*** Data listing ***
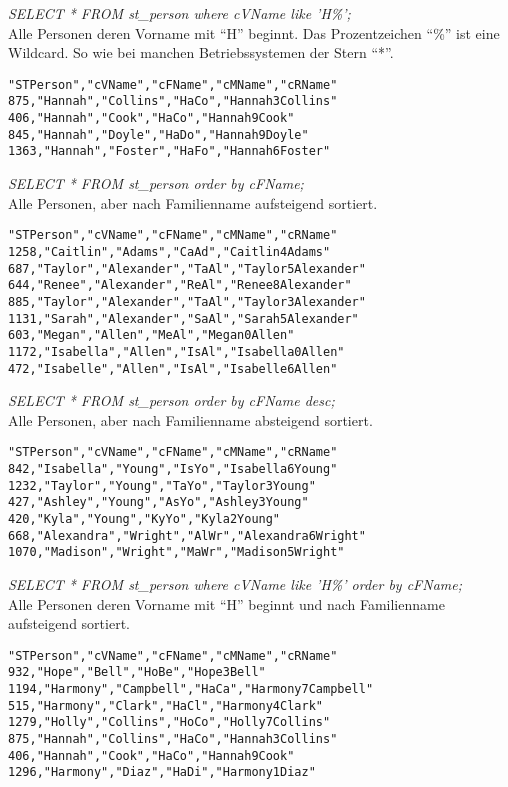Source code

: \emph{SELECT * FROM st\_person where cVName like 'H\%';}\\
Alle Personen deren Vorname mit "`H"' beginnt.
Das Prozentzeichen "`\%"' ist eine Wildcard. So wie bei manchen Betriebssystemen der Stern "`*"'.
\begin{verbatim}
"STPerson","cVName","cFName","cMName","cRName"
875,"Hannah","Collins","HaCo","Hannah3Collins"
406,"Hannah","Cook","HaCo","Hannah9Cook"
845,"Hannah","Doyle","HaDo","Hannah9Doyle"
1363,"Hannah","Foster","HaFo","Hannah6Foster"
\end{verbatim}

\emph{SELECT * FROM st\_person order by cFName;}\\
Alle Personen, aber nach Familienname aufsteigend sortiert.
\begin{verbatim}
"STPerson","cVName","cFName","cMName","cRName"
1258,"Caitlin","Adams","CaAd","Caitlin4Adams"
687,"Taylor","Alexander","TaAl","Taylor5Alexander"
644,"Renee","Alexander","ReAl","Renee8Alexander"
885,"Taylor","Alexander","TaAl","Taylor3Alexander"
1131,"Sarah","Alexander","SaAl","Sarah5Alexander"
603,"Megan","Allen","MeAl","Megan0Allen"
1172,"Isabella","Allen","IsAl","Isabella0Allen"
472,"Isabelle","Allen","IsAl","Isabelle6Allen"
\end{verbatim}

\emph{SELECT * FROM st\_person order by cFName desc;}\\
Alle Personen, aber nach Familienname absteigend sortiert.
\begin{verbatim}
"STPerson","cVName","cFName","cMName","cRName"
842,"Isabella","Young","IsYo","Isabella6Young"
1232,"Taylor","Young","TaYo","Taylor3Young"
427,"Ashley","Young","AsYo","Ashley3Young"
420,"Kyla","Young","KyYo","Kyla2Young"
668,"Alexandra","Wright","AlWr","Alexandra6Wright"
1070,"Madison","Wright","MaWr","Madison5Wright"
\end{verbatim}

\emph{SELECT * FROM st\_person where cVName like 'H\%' order by cFName;}\\
Alle Personen deren Vorname mit "`H"' beginnt und nach Familienname aufsteigend sortiert.
\begin{verbatim}
"STPerson","cVName","cFName","cMName","cRName"
932,"Hope","Bell","HoBe","Hope3Bell"
1194,"Harmony","Campbell","HaCa","Harmony7Campbell"
515,"Harmony","Clark","HaCl","Harmony4Clark"
1279,"Holly","Collins","HoCo","Holly7Collins"
875,"Hannah","Collins","HaCo","Hannah3Collins"
406,"Hannah","Cook","HaCo","Hannah9Cook"
1296,"Harmony","Diaz","HaDi","Harmony1Diaz"
\end{verbatim}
*** End of Data listing ***
When copying the listing, skip the pictures and keep each line exactly as written.

Source code

: \emph{SELECT * FROM st\_person where cVName like 'H\%';}\\
Alle Personen deren Vorname mit "`H"' beginnt.
Das Prozentzeichen "`\%"' ist eine Wildcard. So wie bei manchen Betriebssystemen der Stern "`*"'.
\begin{verbatim}
"STPerson","cVName","cFName","cMName","cRName"
875,"Hannah","Collins","HaCo","Hannah3Collins"
406,"Hannah","Cook","HaCo","Hannah9Cook"
845,"Hannah","Doyle","HaDo","Hannah9Doyle"
1363,"Hannah","Foster","HaFo","Hannah6Foster"
\end{verbatim}

\emph{SELECT * FROM st\_person order by cFName;}\\
Alle Personen, aber nach Familienname aufsteigend sortiert.
\begin{verbatim}
"STPerson","cVName","cFName","cMName","cRName"
1258,"Caitlin","Adams","CaAd","Caitlin4Adams"
687,"Taylor","Alexander","TaAl","Taylor5Alexander"
644,"Renee","Alexander","ReAl","Renee8Alexander"
885,"Taylor","Alexander","TaAl","Taylor3Alexander"
1131,"Sarah","Alexander","SaAl","Sarah5Alexander"
603,"Megan","Allen","MeAl","Megan0Allen"
1172,"Isabella","Allen","IsAl","Isabella0Allen"
472,"Isabelle","Allen","IsAl","Isabelle6Allen"
\end{verbatim}

\emph{SELECT * FROM st\_person order by cFName desc;}\\
Alle Personen, aber nach Familienname absteigend sortiert.
\begin{verbatim}
"STPerson","cVName","cFName","cMName","cRName"
842,"Isabella","Young","IsYo","Isabella6Young"
1232,"Taylor","Young","TaYo","Taylor3Young"
427,"Ashley","Young","AsYo","Ashley3Young"
420,"Kyla","Young","KyYo","Kyla2Young"
668,"Alexandra","Wright","AlWr","Alexandra6Wright"
1070,"Madison","Wright","MaWr","Madison5Wright"
\end{verbatim}

\emph{SELECT * FROM st\_person where cVName like 'H\%' order by cFName;}\\
Alle Personen deren Vorname mit "`H"' beginnt und nach Familienname aufsteigend sortiert.
\begin{verbatim}
"STPerson","cVName","cFName","cMName","cRName"
932,"Hope","Bell","HoBe","Hope3Bell"
1194,"Harmony","Campbell","HaCa","Harmony7Campbell"
515,"Harmony","Clark","HaCl","Harmony4Clark"
1279,"Holly","Collins","HoCo","Holly7Collins"
875,"Hannah","Collins","HaCo","Hannah3Collins"
406,"Hannah","Cook","HaCo","Hannah9Cook"
1296,"Harmony","Diaz","HaDi","Harmony1Diaz"
\end{verbatim}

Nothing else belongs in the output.